How to complete this task
Print exactly the lines below between the line holding "for **Dev** team" and the line holding "expected time working", inclusive, and nothing more.

※ ※ ※

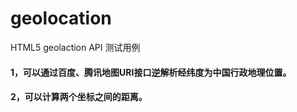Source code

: # geolocation
 HTML5 geolaction API 测试用例
 
####    1，可以通过百度、腾讯地图URI接口逆解析经纬度为中国行政地理位置。
 
####    2，可以计算两个坐标之间的距离。
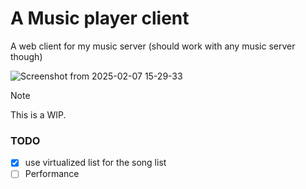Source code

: # A Music player client

A web client for my music server (should work with any music server though)

![Screenshot from 2025-02-07 15-29-33](https://github.com/user-attachments/assets/7cb6b8f4-c915-4b2f-9206-6d2c35a1a17c)


> [!NOTE]  
> This is a WIP.


### TODO

- [x] use virtualized list for the song list
- [ ] Performance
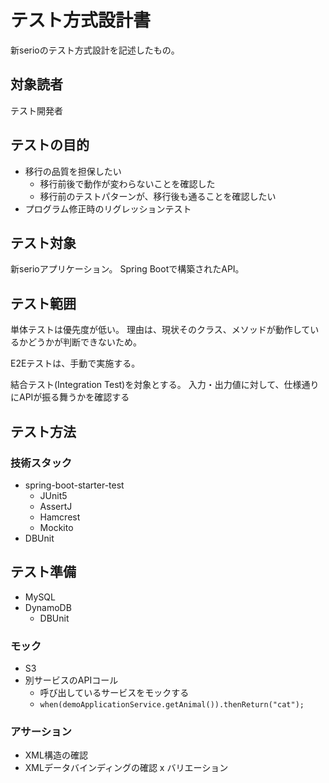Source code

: # テスト方式設計書

新serioのテスト方式設計を記述したもの。

## 対象読者

テスト開発者

## テストの目的

- 移行の品質を担保したい
  - 移行前後で動作が変わらないことを確認した
  - 移行前のテストパターンが、移行後も通ることを確認したい
- プログラム修正時のリグレッションテスト

## テスト対象
新serioアプリケーション。
Spring Bootで構築されたAPI。

## テスト範囲

単体テストは優先度が低い。
理由は、現状そのクラス、メソッドが動作しているかどうかが判断できないため。

E2Eテストは、手動で実施する。

結合テスト(Integration Test)を対象とする。
入力・出力値に対して、仕様通りにAPIが振る舞うかを確認する


## テスト方法


### 技術スタック

- spring-boot-starter-test
  - JUnit5
  - AssertJ
  - Hamcrest
  - Mockito
- DBUnit

## テスト準備

- MySQL
- DynamoDB
  - DBUnit


### モック
- S3
- 別サービスのAPIコール
  - 呼び出しているサービスをモックする
  - `when(demoApplicationService.getAnimal()).thenReturn("cat");` 

### アサーション

- XML構造の確認
- XMLデータバインディングの確認 x バリエーション
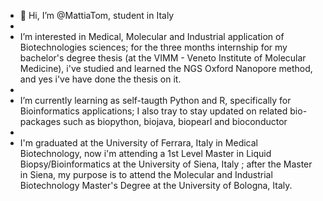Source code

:- 👋 Hi, I’m @MattiaTom, student in Italy
- 
-  I’m interested in Medical, Molecular and Industrial application of Biotechnologies sciences; for the three months internship for my bachelor's degree thesis (at the VIMM - Veneto Institute of Molecular Medicine), i've studied and learned the NGS Oxford Nanopore method, and yes i've have done the thesis on it.
-  
-  I’m currently learning as self-taugth Python and R, specifically for Bioinformatics applications; I also tray to stay updated on related bio-packages such as biopython, biojava, biopearl and bioconductor
-  
-  I'm graduated at the University of Ferrara, Italy in Medical Biotechnology, now i'm attending a 1st Level Master in Liquid Biopsy/Bioinformatics at the University of Siena, Italy ; after the Master in Siena, my purpose is to attend the Molecular and Industrial Biotechnology Master's Degree at the University of Bologna, Italy.
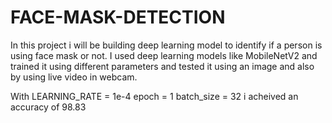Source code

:# FACE-MASK-DETECTION
In this project i will be building deep learning model to identify if a person is using face mask or not. I used deep learning models like MobileNetV2 and trained it using different parameters and tested it using an image and also by using live video in webcam. 


With LEARNING_RATE = 1e-4
epoch = 1
batch_size = 32 i acheived an accuracy of 98.83
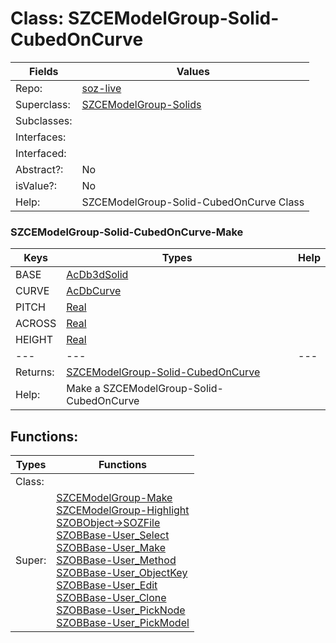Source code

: 
# Class:	SZCEModelGroup-Solid-CubedOnCurve

| Fields | Values |
| --------- | --------- |
| Repo: | [soz-live](/repos/soz-live.html) |
| Superclass: | [SZCEModelGroup-Solids](SZCEModelGroup-Solids.html) |
| Subclasses: |  |
| Interfaces: |  |
| Interfaced: |  |
| Abstract?: | No |
| isValue?: | No |
| Help: | SZCEModelGroup-Solid-CubedOnCurve Class |

### SZCEModelGroup-Solid-CubedOnCurve-Make

| Keys | Types | Help |
| --------- | --------- | --------- |
| BASE | [AcDb3dSolid](AcDb3dSolid.html) |  |
| CURVE | [AcDbCurve](AcDbCurve.html) |  |
| PITCH | [Real](Real.html) |  |
| ACROSS | [Real](Real.html) |  |
| HEIGHT | [Real](Real.html) |  |
| --- | --- | --- |
| Returns: | [SZCEModelGroup-Solid-CubedOnCurve](SZCEModelGroup-Solid-CubedOnCurve.html) |
| Help: | Make a SZCEModelGroup-Solid-CubedOnCurve |


## Functions:

| Types | Functions |
| --------- | --------- |
| Class: |  |
| Super: | [SZCEModelGroup-Make](SZCEModelGroup.html) <br> [SZCEModelGroup-Highlight](SZCEModelGroup.html) <br> [SZOBObject->SOZFile](SZOBObject.html) <br> [SZOBBase-User_Select](SZOBBase.html) <br> [SZOBBase-User_Make](SZOBBase.html) <br> [SZOBBase-User_Method](SZOBBase.html) <br> [SZOBBase-User_ObjectKey](SZOBBase.html) <br> [SZOBBase-User_Edit](SZOBBase.html) <br> [SZOBBase-User_Clone](SZOBBase.html) <br> [SZOBBase-User_PickNode](SZOBBase.html) <br> [SZOBBase-User_PickModel](SZOBBase.html) |


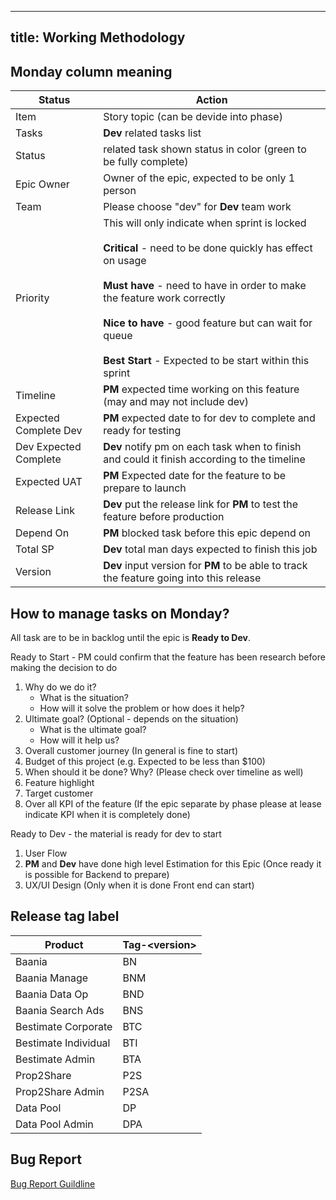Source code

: 
---
title: Working Methodology
---

## Monday column meaning

| Status                | Action                                                                                                                                                                                                                                                                                                                                          |
|-----------------------|-------------------------------------------------------------------------------------------------------------------------------------------------------------------------------------------------------------------------------------------------------------------------------------------------------------------------------------------------|
| Item                  | Story topic (can be devide into phase)                                                                                                                                                                                                                                                                                                          |
| Tasks                 | **Dev** related tasks list                                                                                                                                                                                                                                                                                                                      |
| Status                | related task shown status in color (green to be fully complete)                                                                                                                                                                                                                                                                                 |
| Epic Owner            | Owner of the epic, expected to be only 1 person                                                                                                                                                                                                                                                                                                 |
| Team                  | Please choose "dev" for **Dev** team work                                                                                                                                                                                                                                                                                                       |
| Priority              | This will only indicate when sprint is locked <br/><br/> **Critical** - need to be done quickly has effect on usage  <br/><br/> **Must have** - need to have in order to make the feature work correctly  <br/><br/> **Nice to have** - good feature but can wait for queue <br/><br/> **Best Start** - Expected to be start within this sprint |
| Timeline              | **PM** expected time working on this feature (may and may not include dev)                                                                                                                                                                                                                                                                      |
| Expected Complete Dev | **PM** expected date to for dev to complete and ready for testing                                                                                                                                                                                                                                                                               |
| Dev Expected Complete | **Dev** notify pm on each task when to finish and could it finish according to the timeline                                                                                                                                                                                                                                                     |
| Expected UAT          | **PM** Expected date for the feature to be prepare to launch                                                                                                                                                                                                                                                                                    |
| Release Link          | **Dev** put the release link for **PM** to test the feature before production                                                                                                                                                                                                                                                                   |
| Depend On             | **PM** blocked task before this epic depend on                                                                                                                                                                                                                                                                                                  |
| Total SP              | **Dev** total man days expected to finish this job                                                                                                                                                                                                                                                                                              |
| Version               | **Dev** input version for **PM** to be able to track the feature going into this release                                                                                                                                                                                                                                                        |


## How to manage tasks on Monday?

All task are to be in backlog until the epic is **Ready to Dev**.

Ready to Start - PM could confirm that the feature has been research before making the decision to do

1. Why do we do it?
    - What is the situation?
    - How will it solve the problem or how does it help?
2. Ultimate goal? (Optional - depends on the situation)
    - What is the ultimate goal?
    - How will it help us?
3. Overall customer journey (In general is fine to start)
4. Budget of this project (e.g. Expected to be less than $100)
5. When should it be done? Why? (Please check over timeline as well)
6. Feature highlight 
7. Target customer
8. Over all KPI of the feature (If the epic separate by phase please at lease indicate KPI when it is completely done)

Ready to Dev - the material is ready for dev to start

1. User Flow 
2. **PM** and **Dev** have done high level Estimation for this Epic (Once ready it is possible for Backend to prepare)
3. UX/UI Design (Only when it is done Front end can start)

## Release tag label


| Product              | Tag-\<version\> |
|----------------------|-----------------|
| Baania               | BN              |
| Baania Manage        | BNM             |
| Baania Data Op       | BND             |
| Baania Search Ads    | BNS             |
| Bestimate Corporate  | BTC             |
| Bestimate Individual | BTI             |
| Bestimate Admin      | BTA             |
| Prop2Share           | P2S             |
| Prop2Share Admin     | P2SA            |
| Data Pool            | DP              |
| Data Pool Admin      | DPA             |


## Bug Report

[Bug Report Guildline](https://onboarding.baania.com/docs/developers/bug-reports)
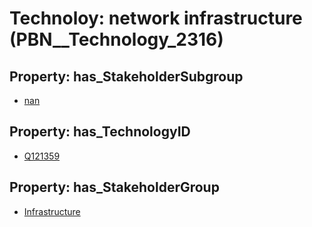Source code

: # Technoloy: __network infrastructure__ (PBN__Technology_2316)

## Property: has_StakeholderSubgroup

* [nan](PBN__TechSubgroup_7)

## Property: has_TechnologyID

* [Q121359](Q121359)

## Property: has_StakeholderGroup

* [Infrastructure](PBN__TechGroup_4)

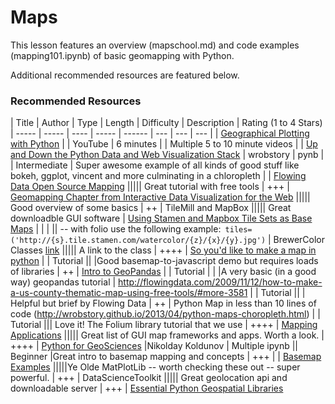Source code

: Maps
====

This lesson features an overview (mapschool.md) and code examples (mapping101.ipynb) of basic geomapping with Python.

Additional recommended resources are featured below.



### Recommended Resources

| Title | Author | Type | Length | Difficulty | Description | Rating (1 to 4 Stars)
| ----- | ----- | ---- | ----- | ------ | --- | --- | --- |
| [Geographical Plotting with Python](https://www.youtube.com/watch?v=Xr6sG1QnMbw) | | YouTube | 6 minutes | | Multiple 5 to 10 minute videos |
| [Up and Down the Python Data and Web Visualization Stack](http://nbviewer.ipython.org/gist/wrobstory/1eb8cb704a52d18b9ee8/Up%20and%20Down%20PyData%202014.ipynb) | wrobstory | pynb | | Intermediate | Super awesome example of all kinds of good stuff like bokeh, ggplot, vincent and more culminating in a chloropleth |
| [Flowing Data Open Source Mapping](http://flowingdata.com/2009/11/12/how-to-make-a-us-county-thematic-map-using-free-tools/#more-3581) ||||| Great tutorial with free tools | +++
| [Geomapping Chapter from Interactive Data Visualization for the Web](http://chimera.labs.oreilly.com/books/1230000000345/ch12.html) ||||| Good overview of some basics | ++
| TileMill and MapBox ||||| Great downloadble GUI software
| [Using Stamen and Mapbox Tile Sets as Base Maps](http://blogs.esri.com/esri/arcgis/2013/04/01/using-stamen-and-mapbox-tilesets-as-basemaps-in-arcgis-com/) | | | || -- with folio use the following example:` tiles=('http://{s}.tile.stamen.com/watercolor/{z}/{x}/{y}.jpg')`
| BrewerColor Classes [link](http://www.soi.city.ac.uk/~jad7/kml/infoVis/colorBrewer-110808.html) ||||| A link to the class | ++++
| [So you'd like to make a map in python](http://sensitivecities.com/so-youd-like-to-make-a-map-using-python-EN.html#.U5IID2RdVZ8) | | Tutorial || |Good basemap-to-javascript demo but requires loads of libraries | ++
| [Intro to GeoPandas](http://nbviewer.ipython.org/github/jaidevd/scipy_pandas_tutorial/blob/master/05_geopandas_demo.ipynb) | | Tutorial | | |A very basic (in a good way) geopandas tutorial
| http://flowingdata.com/2009/11/12/how-to-make-a-us-county-thematic-map-using-free-tools/#more-3581   | | Tutorial || | Helpful but brief by Flowing Data | ++
| Python Map in less than 10 lines of code (http://wrobstory.github.io/2013/04/python-maps-choropleth.html) | | Tutorial ||| Love it! The Folium library tutorial that we use | ++++
| [Mapping Applications](http://www.visualisingdata.com/index.php/2013/09/essential-resources-mapping-applications-frameworks-and-libraries/) ||||| Great list of GUI map frameworks and apps. Worth a look. | ++++
| [Python for GeoSciences](http://earthpy.org/category/introduction-to-python.html) |Nikolday Koldunov | Multiple ipynb || Beginner |Great intro to basemap mapping and concepts | +++ |
| [Basemap Examples](http://matplotlib.org/basemap/users/examples.html) |||||Ye Olde MatPlotLib -- worth checking these out -- super powerful. | +++
| DataScienceToolkit ||||| Great geolocation api and downloadable server | +++
| [Essential Python Geospatial Libraries](http://spatialdemography.org/essential-python-geospatial-libraries/)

※ ※ ※

Reply
| Team                  | Please choose "dev" for **Dev** team work                                                                                                                                                                                                                                                                                                       |
| Priority              | This will only indicate when sprint is locked <br/><br/> **Critical** - need to be done quickly has effect on usage  <br/><br/> **Must have** - need to have in order to make the feature work correctly  <br/><br/> **Nice to have** - good feature but can wait for queue <br/><br/> **Best Start** - Expected to be start within this sprint |
| Timeline              | **PM** expected time working on this feature (may and may not include dev)                                                                                                                                                                                                                                                                      |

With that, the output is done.